• What is expected:
In the entries that follow, repeat exactly the lines from the one that has "Features: 완료 ✅**" through the one that has "members expressed their concern about the", but omit pictures.

• Records for this task:
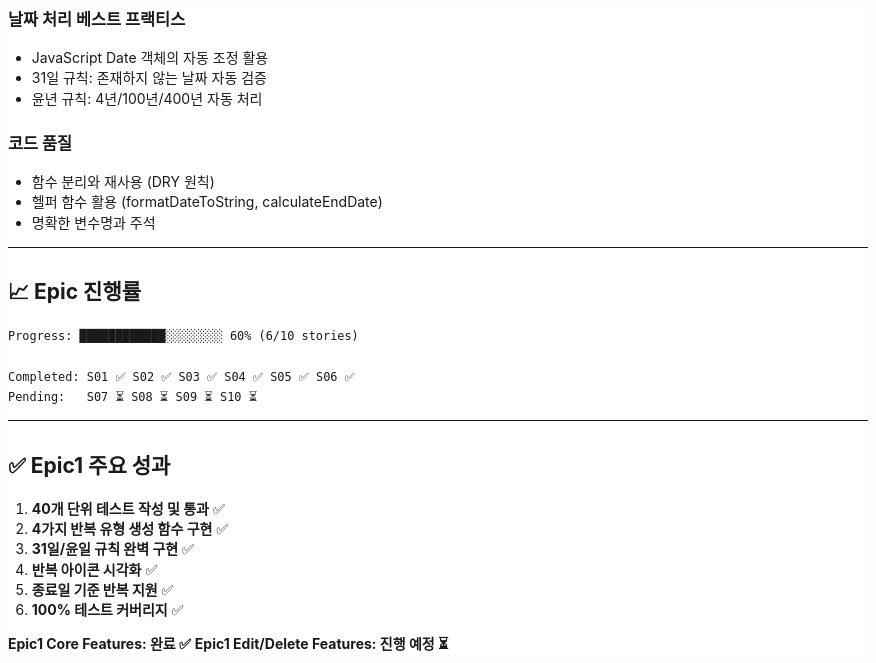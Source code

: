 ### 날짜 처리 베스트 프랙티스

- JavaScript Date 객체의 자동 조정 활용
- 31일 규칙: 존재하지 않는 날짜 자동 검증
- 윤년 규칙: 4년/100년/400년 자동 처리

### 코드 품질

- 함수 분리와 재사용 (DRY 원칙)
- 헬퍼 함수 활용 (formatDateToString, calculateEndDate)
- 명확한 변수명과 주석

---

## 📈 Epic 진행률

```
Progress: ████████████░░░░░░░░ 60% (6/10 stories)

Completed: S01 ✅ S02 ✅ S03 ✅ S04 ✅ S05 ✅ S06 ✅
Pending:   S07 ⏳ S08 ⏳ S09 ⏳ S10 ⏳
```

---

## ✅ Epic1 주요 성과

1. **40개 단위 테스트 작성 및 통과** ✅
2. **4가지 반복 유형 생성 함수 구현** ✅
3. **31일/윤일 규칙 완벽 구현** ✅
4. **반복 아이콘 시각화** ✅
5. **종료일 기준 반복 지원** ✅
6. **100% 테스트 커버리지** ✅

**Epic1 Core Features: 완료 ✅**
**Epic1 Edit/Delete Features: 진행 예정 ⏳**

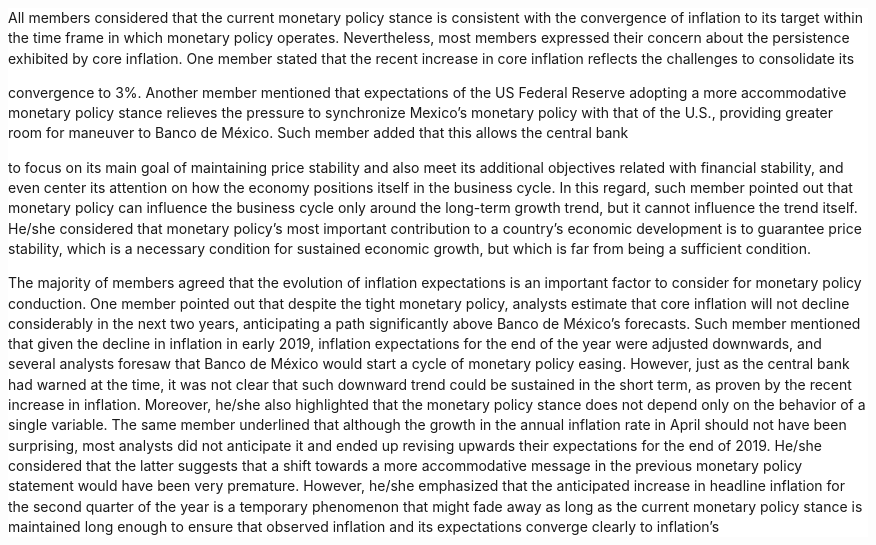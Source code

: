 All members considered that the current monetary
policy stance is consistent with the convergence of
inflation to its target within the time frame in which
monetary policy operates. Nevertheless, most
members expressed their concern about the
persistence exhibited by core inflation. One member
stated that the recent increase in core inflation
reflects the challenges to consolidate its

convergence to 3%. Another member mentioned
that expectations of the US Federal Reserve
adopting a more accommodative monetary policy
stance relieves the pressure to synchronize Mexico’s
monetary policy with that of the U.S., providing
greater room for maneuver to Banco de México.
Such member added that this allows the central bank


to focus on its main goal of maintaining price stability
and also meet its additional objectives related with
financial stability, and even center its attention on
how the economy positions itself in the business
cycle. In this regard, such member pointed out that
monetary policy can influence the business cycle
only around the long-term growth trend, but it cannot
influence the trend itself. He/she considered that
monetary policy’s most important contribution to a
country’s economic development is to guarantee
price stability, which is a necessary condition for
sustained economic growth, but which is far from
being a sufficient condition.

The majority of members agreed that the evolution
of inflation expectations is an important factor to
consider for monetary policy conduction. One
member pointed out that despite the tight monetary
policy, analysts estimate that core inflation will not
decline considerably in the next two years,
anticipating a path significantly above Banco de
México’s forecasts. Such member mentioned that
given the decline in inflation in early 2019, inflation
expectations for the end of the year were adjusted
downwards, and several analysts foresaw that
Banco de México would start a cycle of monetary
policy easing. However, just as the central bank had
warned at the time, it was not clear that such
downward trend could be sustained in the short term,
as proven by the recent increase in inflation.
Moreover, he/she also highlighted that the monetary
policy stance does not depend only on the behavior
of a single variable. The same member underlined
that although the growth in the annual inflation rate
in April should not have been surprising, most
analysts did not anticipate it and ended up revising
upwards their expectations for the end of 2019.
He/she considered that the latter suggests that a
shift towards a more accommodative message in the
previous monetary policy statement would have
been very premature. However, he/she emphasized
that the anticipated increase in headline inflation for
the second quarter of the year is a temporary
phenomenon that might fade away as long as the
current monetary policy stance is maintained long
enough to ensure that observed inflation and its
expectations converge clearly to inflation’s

• Exercise result:
**Epic1 Core Features: 완료 ✅**
**Epic1 Edit/Delete Features: 진행 예정 ⏳**

Source code

: All members considered that the current monetary
policy stance is consistent with the convergence of
inflation to its target within the time frame in which
monetary policy operates. Nevertheless, most
members expressed their concern about the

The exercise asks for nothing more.